Segment Start: EXTRACTED MATERIAL

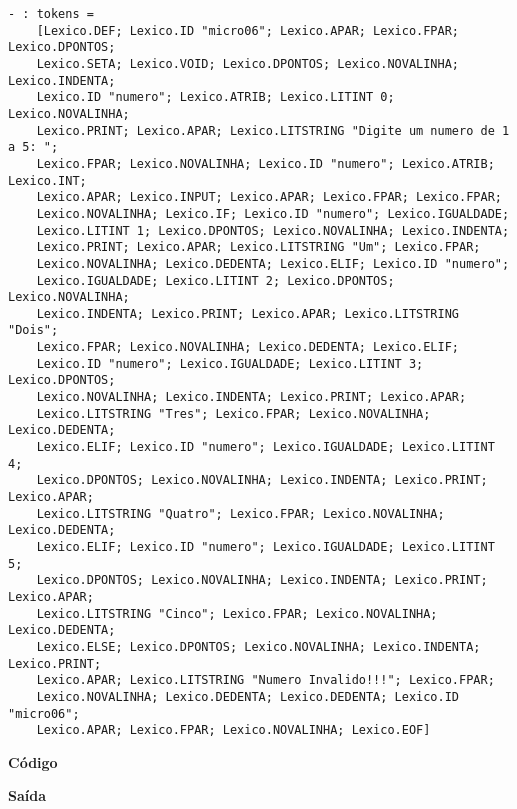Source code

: \documentclass[hidelinks,12pt]{article}
\begin{document}
	\begin{lstlisting}[caption=Analisador Léxico]
	- : tokens =
	[Lexico.DEF; Lexico.ID "micro06"; Lexico.APAR; Lexico.FPAR; Lexico.DPONTOS;
	Lexico.SETA; Lexico.VOID; Lexico.DPONTOS; Lexico.NOVALINHA; Lexico.INDENTA;
	Lexico.ID "numero"; Lexico.ATRIB; Lexico.LITINT 0; Lexico.NOVALINHA;
	Lexico.PRINT; Lexico.APAR; Lexico.LITSTRING "Digite um numero de 1 a 5: ";
	Lexico.FPAR; Lexico.NOVALINHA; Lexico.ID "numero"; Lexico.ATRIB; Lexico.INT;
	Lexico.APAR; Lexico.INPUT; Lexico.APAR; Lexico.FPAR; Lexico.FPAR;
	Lexico.NOVALINHA; Lexico.IF; Lexico.ID "numero"; Lexico.IGUALDADE;
	Lexico.LITINT 1; Lexico.DPONTOS; Lexico.NOVALINHA; Lexico.INDENTA;
	Lexico.PRINT; Lexico.APAR; Lexico.LITSTRING "Um"; Lexico.FPAR;
	Lexico.NOVALINHA; Lexico.DEDENTA; Lexico.ELIF; Lexico.ID "numero";
	Lexico.IGUALDADE; Lexico.LITINT 2; Lexico.DPONTOS; Lexico.NOVALINHA;
	Lexico.INDENTA; Lexico.PRINT; Lexico.APAR; Lexico.LITSTRING "Dois";
	Lexico.FPAR; Lexico.NOVALINHA; Lexico.DEDENTA; Lexico.ELIF;
	Lexico.ID "numero"; Lexico.IGUALDADE; Lexico.LITINT 3; Lexico.DPONTOS;
	Lexico.NOVALINHA; Lexico.INDENTA; Lexico.PRINT; Lexico.APAR;
	Lexico.LITSTRING "Tres"; Lexico.FPAR; Lexico.NOVALINHA; Lexico.DEDENTA;
	Lexico.ELIF; Lexico.ID "numero"; Lexico.IGUALDADE; Lexico.LITINT 4;
	Lexico.DPONTOS; Lexico.NOVALINHA; Lexico.INDENTA; Lexico.PRINT; Lexico.APAR;
	Lexico.LITSTRING "Quatro"; Lexico.FPAR; Lexico.NOVALINHA; Lexico.DEDENTA;
	Lexico.ELIF; Lexico.ID "numero"; Lexico.IGUALDADE; Lexico.LITINT 5;
	Lexico.DPONTOS; Lexico.NOVALINHA; Lexico.INDENTA; Lexico.PRINT; Lexico.APAR;
	Lexico.LITSTRING "Cinco"; Lexico.FPAR; Lexico.NOVALINHA; Lexico.DEDENTA;
	Lexico.ELSE; Lexico.DPONTOS; Lexico.NOVALINHA; Lexico.INDENTA; Lexico.PRINT;
	Lexico.APAR; Lexico.LITSTRING "Numero Invalido!!!"; Lexico.FPAR;
	Lexico.NOVALINHA; Lexico.DEDENTA; Lexico.DEDENTA; Lexico.ID "micro06";
	Lexico.APAR; Lexico.FPAR; Lexico.NOVALINHA; Lexico.EOF]
	\end{lstlisting}
	
	
	{\large \textbf{Código} }
			
	
	{\large \textbf{Saída}}
	
\end{document}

Segment End: EXTRACTED MATERIAL

= TASK PROMPT =
Exactly as they stand, set down all of the entries above, minus every picture.

= RESULT OF THE EXERCISE =
Source code

: \documentclass[hidelinks,12pt]{article}
\begin{document}
	\begin{lstlisting}[caption=Analisador Léxico]
	- : tokens =
	[Lexico.DEF; Lexico.ID "micro06"; Lexico.APAR; Lexico.FPAR; Lexico.DPONTOS;
	Lexico.SETA; Lexico.VOID; Lexico.DPONTOS; Lexico.NOVALINHA; Lexico.INDENTA;
	Lexico.ID "numero"; Lexico.ATRIB; Lexico.LITINT 0; Lexico.NOVALINHA;
	Lexico.PRINT; Lexico.APAR; Lexico.LITSTRING "Digite um numero de 1 a 5: ";
	Lexico.FPAR; Lexico.NOVALINHA; Lexico.ID "numero"; Lexico.ATRIB; Lexico.INT;
	Lexico.APAR; Lexico.INPUT; Lexico.APAR; Lexico.FPAR; Lexico.FPAR;
	Lexico.NOVALINHA; Lexico.IF; Lexico.ID "numero"; Lexico.IGUALDADE;
	Lexico.LITINT 1; Lexico.DPONTOS; Lexico.NOVALINHA; Lexico.INDENTA;
	Lexico.PRINT; Lexico.APAR; Lexico.LITSTRING "Um"; Lexico.FPAR;
	Lexico.NOVALINHA; Lexico.DEDENTA; Lexico.ELIF; Lexico.ID "numero";
	Lexico.IGUALDADE; Lexico.LITINT 2; Lexico.DPONTOS; Lexico.NOVALINHA;
	Lexico.INDENTA; Lexico.PRINT; Lexico.APAR; Lexico.LITSTRING "Dois";
	Lexico.FPAR; Lexico.NOVALINHA; Lexico.DEDENTA; Lexico.ELIF;
	Lexico.ID "numero"; Lexico.IGUALDADE; Lexico.LITINT 3; Lexico.DPONTOS;
	Lexico.NOVALINHA; Lexico.INDENTA; Lexico.PRINT; Lexico.APAR;
	Lexico.LITSTRING "Tres"; Lexico.FPAR; Lexico.NOVALINHA; Lexico.DEDENTA;
	Lexico.ELIF; Lexico.ID "numero"; Lexico.IGUALDADE; Lexico.LITINT 4;
	Lexico.DPONTOS; Lexico.NOVALINHA; Lexico.INDENTA; Lexico.PRINT; Lexico.APAR;
	Lexico.LITSTRING "Quatro"; Lexico.FPAR; Lexico.NOVALINHA; Lexico.DEDENTA;
	Lexico.ELIF; Lexico.ID "numero"; Lexico.IGUALDADE; Lexico.LITINT 5;
	Lexico.DPONTOS; Lexico.NOVALINHA; Lexico.INDENTA; Lexico.PRINT; Lexico.APAR;
	Lexico.LITSTRING "Cinco"; Lexico.FPAR; Lexico.NOVALINHA; Lexico.DEDENTA;
	Lexico.ELSE; Lexico.DPONTOS; Lexico.NOVALINHA; Lexico.INDENTA; Lexico.PRINT;
	Lexico.APAR; Lexico.LITSTRING "Numero Invalido!!!"; Lexico.FPAR;
	Lexico.NOVALINHA; Lexico.DEDENTA; Lexico.DEDENTA; Lexico.ID "micro06";
	Lexico.APAR; Lexico.FPAR; Lexico.NOVALINHA; Lexico.EOF]
	\end{lstlisting}
	
	
	{\large \textbf{Código} }
			
	
	{\large \textbf{Saída}}
	
\end{document}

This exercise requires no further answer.